Saluto del Cardinale Ravasi durante l'incontro degli Artisti
Santità, è arduo per me dare voce ora a questa folla di artisti
provenienti da tutto il mondo, in rappresentanza anche di tanti altri
loro colleghi. Un’emozione profonda percorre, infatti, l’animo di tutti
davanti a questo grandioso e glorioso fondale michelangiolesco, simbolo
supremo dell’incontro tra arte e fede, e di fronte al successore di
Pietro che incarna la storia secolare della Chiesa.
Quarantacinque anni fa, il 7 maggio 1964, in questa stessa
straordinaria cornice, il Papa Paolo VI con un appassionato discorso si
rivolgeva agli artisti, ricordando loro che la sfida ultima della
creazione estetica è quella di «carpire dal cielo dello spirito i suoi
tesori e rivestirli di parola, di colori, di forme, di accessibilità».

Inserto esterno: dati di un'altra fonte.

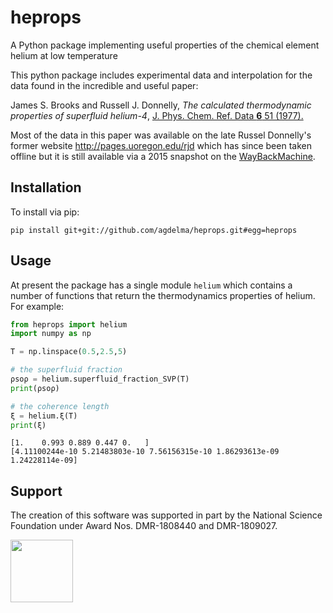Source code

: # heprops
A Python package implementing useful properties of the chemical element helium at low temperature

This python package includes experimental data and interpolation for the data found in the incredible and useful paper:


James S. Brooks and Russell J. Donnelly, *The calculated thermodynamic properties of superfluid helium-4*, [J. Phys. Chem. Ref. Data **6** 51 (1977).](https://aip.scitation.org/doi/10.1063/1.555549)

Most of the data in this paper was available on the late Russel Donnelly's former website http://pages.uoregon.edu/rjd which has since been taken offline but it is still available via a 2015 snapshot on the [WayBackMachine](https://web.archive.org/web/20150620225058/http://pages.uoregon.edu/rjd/bd.htm).

## Installation
To install via pip:

    pip install git+git://github.com/agdelma/heprops.git#egg=heprops

## Usage
At present the package has a single module `helium` which contains a number of functions that return the thermodynamics properties of helium.  For example:

```python
from heprops import helium
import numpy as np

T = np.linspace(0.5,2.5,5)

# the superfluid fraction
ρsoρ = helium.superfluid_fraction_SVP(T)
print(ρsoρ)

# the coherence length
ξ = helium.ξ(T)
print(ξ)
```
    [1.    0.993 0.889 0.447 0.   ]
    [4.11100244e-10 5.21483803e-10 7.56156315e-10 1.86293613e-09 1.24228114e-09]    

## Support

The creation of this software was supported in part by the National Science Foundation under Award Nos. DMR-1808440 and DMR-1809027.

[<img width="100px" src="https://www.nsf.gov/images/logos/NSF_4-Color_bitmap_Logo.png">](https://www.nsf.gov/awardsearch/showAward?AWD_ID=1808440&HistoricalAwards=false)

Nello stampo limitato della parola, della forma, dell’immagine, del
suono, l’artista cerca, infatti, di far balenare l’infinito e l’eterno.
Come affermava uno di loro, Joan Miró, l’arte non rappresenta il
visibile, ma rende visibile l’Invisibile, si affaccia sugli abissi
dell’essere e dell’esistere, varca i confini dell’evidenza immediata per
penetrare nelle regioni dell’assoluto e della trascendenza.
Dieci anni fa, Santità, il Suo venerato predecessore Giovanni Paolo II, il giorno di Pasqua del 1999, scriveva la sua Lettera agli artisti
«per confermare a loro la stima ma anche per contribuire al riannodarsi
di una più proficua cooperazione tra l’arte e la Chiesa», così da
rinverdire «quel fecondo colloquio che in duemila anni di storia non si è
mai interrotto». Alle nostre spalle c’è, infatti, quell’immensa e
mirabile eredità che faceva dire a Goethe: «La lingua materna
dell’Europa è il cristianesimo». Marc Chagall era convinto che per
secoli i pittori hanno intinto il loro pennello in quell’alfabeto
colorato che erano le pagine bibliche. Ma già nell’VIII secolo il
cantore delle immagini sacre, san Giovanni Damasceno, non aveva
esitazione a suggerire: «Se un pagano viene e ti dice: Mostrami la tua
fede! tu portalo in chiesa e mostra a lui la decorazione di cui è ornata
e spiegagli la serie dei sacri quadri» (PG 95, 325).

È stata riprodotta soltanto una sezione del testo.